Decided On July 02, 1964
ATHAYEE Appellant
V/S
STATE Respondents

JUDGEMENT

(1.) THESE related appeals are by five accused, who were tried before the learned Sessions Judge, Salem, with regard to the alleged murder of a certain man named Oorkaran alias Subbu Goundan. Accused 1, who is a woman was convicted of this murder, and sentenced to imprisonment for life. The other accused were not charged with complicity in the murder itself. But all the five accused, including accused 1, were separately convicted ot causing the disappearance ot the evidence of murder, in order to screen the offender from legal punishment, in furtherance of a common intention shared by all, under Section 201 read with Section 34 I. P. C. On this conviction, each of the accused was sentenced to undergo rigorous imprisonment for two years.

(2.) AT the outset itself, we may observe that the joint trial of these persons does appear to have worked a certain hardship, as stressed by the learned Counsel for the accused, Sri V. T, Rangaswami Aiyangar.
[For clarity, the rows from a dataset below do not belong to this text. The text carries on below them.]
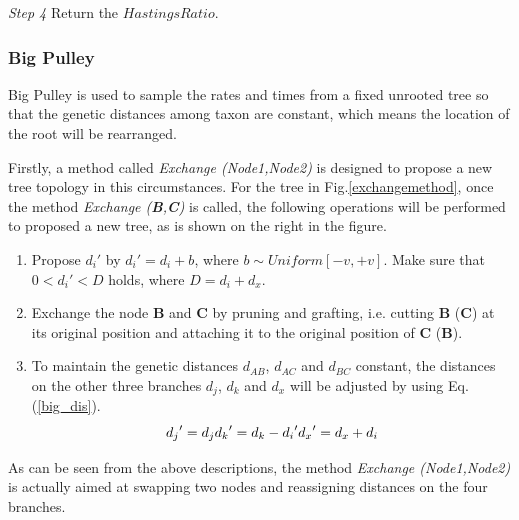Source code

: \documentclass{bmcart}
\begin{document}
\emph{Step 4} Return the $HastingsRatio$.
\subsubsection*{Big Pulley}
Big Pulley is used to sample the rates and times from a fixed unrooted tree so that the genetic distances among taxon are constant, which means the location of the root will be rearranged.

Firstly, a method called \textit{Exchange (Node1,Node2)} is designed to propose a new tree topology in this circumstances. For the tree in Fig.\ref{exchangemethod}, once the method \textit{Exchange (\textbf{B},\textbf{C})} is called, the following operations will be performed to proposed a new tree, as is shown on the right in the figure.
\begin{enumerate} [(1)]
\item Propose ${d_i}'$ by ${d_i}' = {d_i} + b$, where $b \sim Uniform[ - v, + v]$. Make sure that $0 < {d_i}' < D$ holds, where $D = {d_i} + {d_x}$.
\item Exchange the node \textbf{B} and \textbf{C} by pruning and grafting, i.e. cutting \textbf{B} (\textbf{C}) at its original position and attaching it to the original position of \textbf{C} (\textbf{B}).
\item To maintain the genetic distances $d_{AB}$, $d_{AC}$ and $d_{BC}$ constant, the distances on the other three branches $d_j$, $d_k$ and $d_x$ will be adjusted by using Eq.(\ref{big_dis}).
\begin{equation}\label{big_dis}
{d_j}' = {d_j}\\
{d_k}' = {d_k} - {d_i}'\\
{d_x}' = {d_x} + {d_i}
\end{equation}
\end{enumerate}

As can be seen from the above descriptions, the method \textit{Exchange (Node1,Node2)} is actually aimed at swapping two nodes and reassigning distances on the four branches.
\end{document}
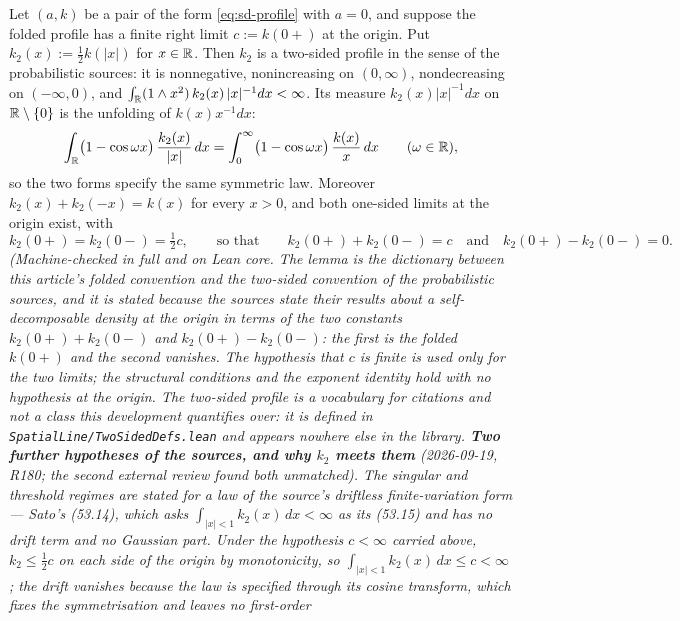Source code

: \begin{lemma}\label{lem:folding-translation}
\leanok
Let $(a,k)$ be a pair of the form \ref{eq:sd-profile} with $a = 0$, and suppose the folded
profile has a finite right limit $c := k(0{+})$ at the origin. Put $k_2(x) := \tfrac12 k(|x|)$
for $x \in \RR$. Then $k_2$ is a two-sided profile in the sense of the probabilistic sources:
it is nonnegative, nonincreasing on $(0,\infty)$, nondecreasing on $(-\infty,0)$, and
$\int_\RR (1 \wedge x^2)\,k_2(x)\,|x|^{-1}dx < \infty$. Its \Levy{} measure
$k_2(x)|x|^{-1}dx$ on $\RR \setminus \{0\}$ is the unfolding of $k(x)x^{-1}dx$:
\[
  \int_\RR \bigl(1 - \cos\omega x\bigr)\,\frac{k_2(x)}{|x|}\,dx
   = \int_0^\infty \bigl(1 - \cos\omega x\bigr)\,\frac{k(x)}{x}\,dx
   \qquad (\omega \in \RR),
\]
so the two forms specify the same symmetric law. Moreover $k_2(x) + k_2(-x) = k(x)$ for every
$x > 0$, and both one-sided limits at the origin exist, with
\[
  k_2(0{+}) = k_2(0{-}) = \tfrac12 c,
  \qquad\text{so that}\qquad
  k_2(0{+}) + k_2(0{-}) = c \quad\text{and}\quad k_2(0{+}) - k_2(0{-}) = 0 .
\]
\statusT\quad\emph{(Machine-checked in full and on Lean core. The lemma is the dictionary
between this article's folded convention and the two-sided convention of the probabilistic
sources, and it is stated because the sources state their results about a self-decomposable
density at the origin in terms of the two constants $k_2(0{+}) + k_2(0{-})$ and
$k_2(0{+}) - k_2(0{-})$: the first is the folded $k(0{+})$ and the second vanishes. The
hypothesis that $c$ is finite is used only for the two limits; the structural conditions and
the exponent identity hold with no hypothesis at the origin. The two-sided profile is a
vocabulary for citations and not a class this development quantifies over: it is defined in
\texttt{SpatialLine/TwoSidedDefs.lean} and appears nowhere else in the library.
\textbf{Two further hypotheses of the sources, and why $k_2$ meets them} (2026-09-19, R180; the
second external review found both unmatched). The singular and threshold regimes are stated for a
law of the source's driftless finite-variation form --- Sato's (53.14), which asks
$\int_{|x|<1}k_2(x)\,dx < \infty$ as its (53.15) and has no drift term and no Gaussian part. Under
the hypothesis $c < \infty$ carried above, $k_2 \le \tfrac12c$ on each side of the origin by
monotonicity, so $\int_{|x|<1}k_2(x)\,dx \le c < \infty$; the drift vanishes because the law is
specified through its cosine transform, which fixes the symmetrisation and leaves no first-order
}
\end{lemma}
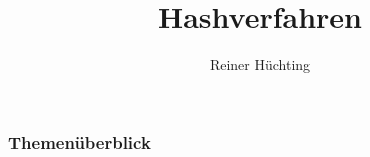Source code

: 

\title{Hashverfahren}
\author{Reiner Hüchting}


    \begin{frame}
        \titlepage
    \end{frame}

    \begin{frame}
        \frametitle{Themenüberblick}
        \tableofcontents[hideallsubsections]
    \end{frame}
The hardship is not a legal infirmity, since it could be urged, with some plausibility, that the joint trial was not vitiated by any error of law; the charge under Section 201 read with Section 34, I. P, C. applies to all the accused, including accused 1. But, in fact, it has occasioned a real disadvantage or injustice, As we shall show a little later, the convictions rest, substantially, upon the evidence of the approver, P. W. 1, which is sought to be corroborated by a judicial confession of accused 2 (Ex, P. 18 ). and by discoveries made in consequence of information given by accused 2, proved under Section 27 of the Indian Evidence Act. But the point which the learned Sessions Judge seems to have missed is that this corroboration applies to accused 2 and that, with regard to the other accused, it is corroboration of the weakest kind, since it is really the statement of a co-accused, admissible under Section 30 of the Indian Evidence Act. Further, the learned Sessions Judge has also overlooked the vital circumstance that the evidence ot the approver consists of two parts, or almost independent incidents of a narrative. The first part is the murder itself, concerning which the approver, P, W. 1, does not speak; he did not witness it, and he merely speaks to an extra-judicial confession made in his presence by accused 1. That is not corroborated as far as we are able to see, by any other piece of evidence. For instance, it is equally conceivable that accused 2, or even accused 3, or accused 4 or accused 5, might have committed the murder instead. The other part consists of the narrative about the disposal of the body, and it is this alone which may derive some corroboration from the evidence and that too only with reference to accused 2, The failure to distinguish the necessity for independent corroboration in material particulars, as far as the actual murder is concerned, apart from the need for corroboration of the other part of the narrative about the disposal of the body, has, in actuality, led the learned Sessions Judge to a very imperfect appreciation of the true issues presented by this case, That, in its turn, has arisen largely from the joint trial of these accused.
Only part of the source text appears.